The Braves have called Disney’s Wide World of Sports complex near Orlando their spring training home since 1998. The team's lease expires in two years.

The Braves’ search for a new spring-training home in Florida has taken them back to their past.

Real-estate consultants representing the Braves recently met with officials in Palm Beach County, where the team held spring training from 1963 until leaving for Disney’s Wide World of Sports complex near Orlando in 1998, about a possible return.

While there is no indication at this point that the Braves would be able to make a deal with Palm Beach County, the meeting with officials there — first reported by the Palm Beach Post — underscores the team’s commitment to searching both the east and west coasts of Florida for a new spring base. The team’s lease with Disney expires after two more years.

The Braves have engaged commercial real-estate services firm JLL — the same firm working with the team on its new stadium and mixed-use development in Cobb County — to “assist us (with) site finding in Florida,” Braves president John Schuerholz said.
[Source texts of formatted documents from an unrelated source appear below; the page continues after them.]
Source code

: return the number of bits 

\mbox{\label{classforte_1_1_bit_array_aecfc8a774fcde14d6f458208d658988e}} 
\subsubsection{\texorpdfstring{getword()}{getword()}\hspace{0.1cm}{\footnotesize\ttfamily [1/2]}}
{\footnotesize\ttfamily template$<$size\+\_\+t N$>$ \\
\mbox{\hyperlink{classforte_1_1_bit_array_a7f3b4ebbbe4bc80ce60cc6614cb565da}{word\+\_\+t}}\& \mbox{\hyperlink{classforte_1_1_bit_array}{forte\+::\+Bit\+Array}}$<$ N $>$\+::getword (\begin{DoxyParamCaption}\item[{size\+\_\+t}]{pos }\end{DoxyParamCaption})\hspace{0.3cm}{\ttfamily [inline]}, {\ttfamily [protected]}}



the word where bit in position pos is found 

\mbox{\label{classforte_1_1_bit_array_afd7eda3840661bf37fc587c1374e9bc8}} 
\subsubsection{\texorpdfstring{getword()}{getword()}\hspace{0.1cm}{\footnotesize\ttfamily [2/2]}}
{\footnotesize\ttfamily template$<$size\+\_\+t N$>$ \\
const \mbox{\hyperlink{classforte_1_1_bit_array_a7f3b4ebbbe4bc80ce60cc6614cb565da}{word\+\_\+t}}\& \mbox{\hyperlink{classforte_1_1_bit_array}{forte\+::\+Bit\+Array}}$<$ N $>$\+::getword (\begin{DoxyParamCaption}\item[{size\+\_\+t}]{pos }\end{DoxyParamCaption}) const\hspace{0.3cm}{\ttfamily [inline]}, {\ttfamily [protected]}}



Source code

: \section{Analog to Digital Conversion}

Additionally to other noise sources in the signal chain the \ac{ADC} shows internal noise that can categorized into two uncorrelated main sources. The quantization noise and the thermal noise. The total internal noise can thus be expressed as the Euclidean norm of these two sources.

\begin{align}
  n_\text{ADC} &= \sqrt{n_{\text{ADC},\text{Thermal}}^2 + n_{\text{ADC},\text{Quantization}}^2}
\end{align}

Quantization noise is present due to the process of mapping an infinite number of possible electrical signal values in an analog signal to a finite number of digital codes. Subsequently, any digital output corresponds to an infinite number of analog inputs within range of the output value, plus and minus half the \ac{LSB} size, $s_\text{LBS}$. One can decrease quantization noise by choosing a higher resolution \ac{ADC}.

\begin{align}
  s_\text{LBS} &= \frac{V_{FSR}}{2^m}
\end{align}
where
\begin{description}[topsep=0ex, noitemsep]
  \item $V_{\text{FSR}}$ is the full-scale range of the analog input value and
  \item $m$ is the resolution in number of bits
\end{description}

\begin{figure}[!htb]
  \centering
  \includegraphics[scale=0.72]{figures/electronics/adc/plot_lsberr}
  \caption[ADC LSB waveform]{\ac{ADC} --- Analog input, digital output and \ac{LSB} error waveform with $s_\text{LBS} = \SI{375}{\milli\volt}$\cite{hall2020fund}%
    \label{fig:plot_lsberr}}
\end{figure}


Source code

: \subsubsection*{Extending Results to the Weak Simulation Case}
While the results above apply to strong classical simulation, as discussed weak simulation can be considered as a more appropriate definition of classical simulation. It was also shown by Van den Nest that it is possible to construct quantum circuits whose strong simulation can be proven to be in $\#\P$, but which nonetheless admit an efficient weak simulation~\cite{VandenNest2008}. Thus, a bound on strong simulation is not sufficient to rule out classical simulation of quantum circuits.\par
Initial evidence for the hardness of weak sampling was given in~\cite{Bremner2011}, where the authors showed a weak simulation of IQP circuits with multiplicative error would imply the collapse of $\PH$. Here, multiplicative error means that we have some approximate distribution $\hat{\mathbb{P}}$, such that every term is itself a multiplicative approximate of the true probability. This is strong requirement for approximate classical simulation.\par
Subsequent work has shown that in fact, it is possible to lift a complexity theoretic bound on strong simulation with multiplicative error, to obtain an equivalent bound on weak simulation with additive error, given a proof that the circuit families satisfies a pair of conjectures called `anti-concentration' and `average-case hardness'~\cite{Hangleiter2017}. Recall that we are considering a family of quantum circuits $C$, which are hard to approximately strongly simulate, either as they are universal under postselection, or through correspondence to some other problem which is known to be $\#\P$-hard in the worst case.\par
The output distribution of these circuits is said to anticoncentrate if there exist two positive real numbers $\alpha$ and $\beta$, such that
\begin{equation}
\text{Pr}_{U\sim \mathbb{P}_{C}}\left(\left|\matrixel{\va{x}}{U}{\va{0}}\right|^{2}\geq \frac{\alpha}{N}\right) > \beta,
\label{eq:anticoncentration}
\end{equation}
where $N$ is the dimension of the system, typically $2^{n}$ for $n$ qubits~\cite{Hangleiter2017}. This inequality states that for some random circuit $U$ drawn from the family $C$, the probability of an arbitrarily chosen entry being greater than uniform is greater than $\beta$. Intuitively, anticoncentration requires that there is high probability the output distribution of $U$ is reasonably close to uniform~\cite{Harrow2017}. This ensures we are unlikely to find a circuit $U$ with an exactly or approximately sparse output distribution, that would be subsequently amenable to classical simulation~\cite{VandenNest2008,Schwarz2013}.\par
“They have talked to a number of communities to find out what the level of interest is or might be,” Schuerholz told The Atlanta Journal-Constitution. “They visited not only Palm Beach County but several other counties as well.”

Schuerholz would not name the others. A Florida sports official told the AJC last month that he’d heard of Braves’ discussions with or about the cities of Venice (near Sarasota), Naples, Fort Myers and others.

Schuerholz said two JLL (formerly known as Jones Lang LaSalle) consultants informed him after the meeting in West Palm Beach that the county officials “were assessing their level of interest.” No further meetings have been scheduled.

The county earlier this year committed $108 million in public funds and the state of Florida another $50 million toward a new West Palm Beach stadium to be shared by the Washington Nationals and Houston Astros beginning in 2017. That will make the county the spring home of four teams, with the St. Louis Cardinals and Miami Marlins already sharing a stadium in Jupiter.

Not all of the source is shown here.